◆ **ACTION ITEM**
In the records below, which lines include "programs"? Copy them.

◆ **DATASET EXCERPTS**
════════════════════
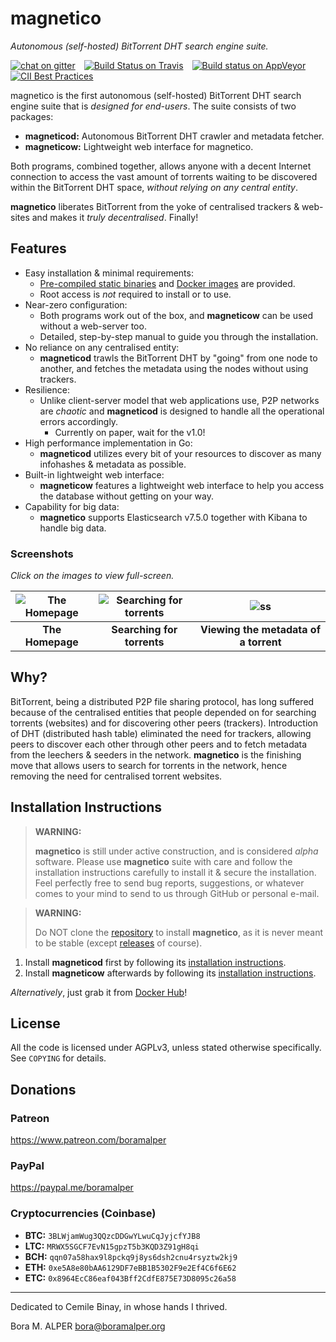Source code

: # magnetico
*Autonomous (self-hosted) BitTorrent DHT search engine suite.*

[![chat on gitter](https://badges.gitter.im/gitterHQ/gitter.png)](https://gitter.im/magnetico-dev/magnetico-dev)&emsp;[![Build Status on Travis](https://travis-ci.org/boramalper/magnetico.svg?branch=master)](https://travis-ci.org/boramalper/magnetico)&emsp;[![Build status on AppVeyor](https://ci.appveyor.com/api/projects/status/u2jtbe6jutya7p0x/branch/master?svg=true)](https://ci.appveyor.com/project/boramalper/magnetico/branch/master)&emsp;[![CII Best Practices](https://bestpractices.coreinfrastructure.org/projects/1029/badge)](https://bestpractices.coreinfrastructure.org/projects/1029)

magnetico is the first autonomous (self-hosted) BitTorrent DHT search engine suite that is *designed
for end-users*. The suite consists of two packages:

- **magneticod:** Autonomous BitTorrent DHT crawler and metadata fetcher.
- **magneticow:** Lightweight web interface for magnetico.

Both programs, combined together, allows anyone with a decent Internet connection to access the vast
amount of torrents waiting to be discovered within the BitTorrent DHT space, *without relying on any
central entity*.

**magnetico** liberates BitTorrent from the yoke of centralised trackers & web-sites and makes it
*truly decentralised*. Finally!

## Features
- Easy installation & minimal requirements:
  - [Pre-compiled static binaries](https://github.com/boramalper/magnetico/releases) and [Docker images](https://hub.docker.com/u/boramalper) are provided.
  - Root access is *not* required to install or to use.
- Near-zero configuration:
  - Both programs work out of the box, and **magneticow** can be used without a web-server too.
  - Detailed, step-by-step manual to guide you through the installation.
- No reliance on any centralised entity:
  - **magneticod** trawls the BitTorrent DHT by "going" from one node to another, and fetches the
    metadata using the nodes without using trackers.
- Resilience:
  - Unlike client-server model that web applications use, P2P networks are *chaotic* and
    **magneticod** is designed to handle all the operational errors accordingly.
    - Currently on paper, wait for the v1.0!
- High performance implementation in Go:
  - **magneticod** utilizes every bit of your resources to discover as many infohashes & metadata as
    possible.
- Built-in lightweight web interface:
  - **magneticow** features a lightweight web interface to help you access the database without
    getting on your way.
- Capability for big data:
  - **magnetico** supports Elasticsearch v7.5.0 together with Kibana to handle big data.

### Screenshots
*Click on the images to view full-screen.*

<!-- Use https://www.tablesgenerator.com/markdown_tables -->
| ![The Homepage](https://camo.githubusercontent.com/488606a87a3e1d7238c0539c6b9cf8429e2c8f16/68747470733a2f2f696d6775722e636f6d2f3634794433714e2e706e67) | ![Searching for torrents](https://camo.githubusercontent.com/0b6def355a17b944de163a11f77c17c1c622280c/68747470733a2f2f696d6775722e636f6d2f34786a733335382e706e67) | ![ss](https://camo.githubusercontent.com/0bd679ad8bbf038b50c082d80a8e0e37516c813e/68747470733a2f2f696d6775722e636f6d2f6c3354685065692e706e67) |
|:-------------------------------------------------------------------------------------------------------------------------------------------------------:|:-----------------------------------------------------------------------------------------------------------------------------------------------------------------:|:---------------------------------------------------------------------------------------------------------------------------------------------:|
|                                                                     __The Homepage__                                                                    |                                                                     __Searching for torrents__                                                                    |                                                     __Viewing the metadata of a torrent__                                                     |

## Why?
BitTorrent, being a distributed P2P file sharing protocol, has long suffered because of the
centralised entities that people depended on for searching torrents (websites) and for discovering
other peers (trackers). Introduction of DHT (distributed hash table) eliminated the need for
trackers, allowing peers to discover each other through other peers and to fetch metadata from the
leechers & seeders in the network. **magnetico** is the finishing move that allows users to search
for torrents in the network, hence removing the need for centralised torrent websites.

## Installation Instructions
> **WARNING:**
>
> **magnetico** is still under active construction, and is considered *alpha* software. Please
> use **magnetico** suite with care and follow the installation instructions carefully to install
> it & secure the installation. Feel perfectly free to send bug reports, suggestions, or whatever
> comes to your mind to send to us through GitHub or personal e-mail.

> **WARNING:**
>
> Do NOT clone the [repository](https://github.com/boramalper/magnetico) to install **magnetico**,
> as it is never meant to be stable (except
> [releases](https://github.com/boramalper/magnetico/releases) of course).

1. Install **magneticod** first by following its [installation instructions](cmd/magneticod/README.md).
2. Install **magneticow** afterwards by following its
   [installation instructions](cmd/magneticow/README.md).

*Alternatively*, just grab it from [Docker Hub](https://hub.docker.com/u/boramalper)!

## License

All the code is licensed under AGPLv3, unless stated otherwise specifically. See `COPYING` for
details.

## Donations
### Patreon
https://www.patreon.com/boramalper

### PayPal
https://paypal.me/boramalper

### Cryptocurrencies (Coinbase)
- **BTC:** `3BLWjamWug3QQzcDDGwYLwuCqJyjcfYJB8`
- **LTC:** `MRWX5SGCF7EvN15gpzT5b3KQD3Z91gH8qi`
- **BCH:** `qqn07a58hax9l8pckq9j8ys6dsh2cnu4rsyztw2kj9`
- **ETH:** `0xe5A8e80bAA6129DF7eBB1B5302F9e2Ef4C6f6E62`
- **ETC:** `0x8964EcC86eaf043Bff2CdfE875E73D8095c26a58`

----

Dedicated to Cemile Binay, in whose hands I thrived.

Bora M. ALPER <bora@boramalper.org>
════════════════════
◆ **YOUR SOLUTION**
Both programs, combined together, allows anyone with a decent Internet connection to access the vast
  - Both programs work out of the box, and **magneticow** can be used without a web-server too.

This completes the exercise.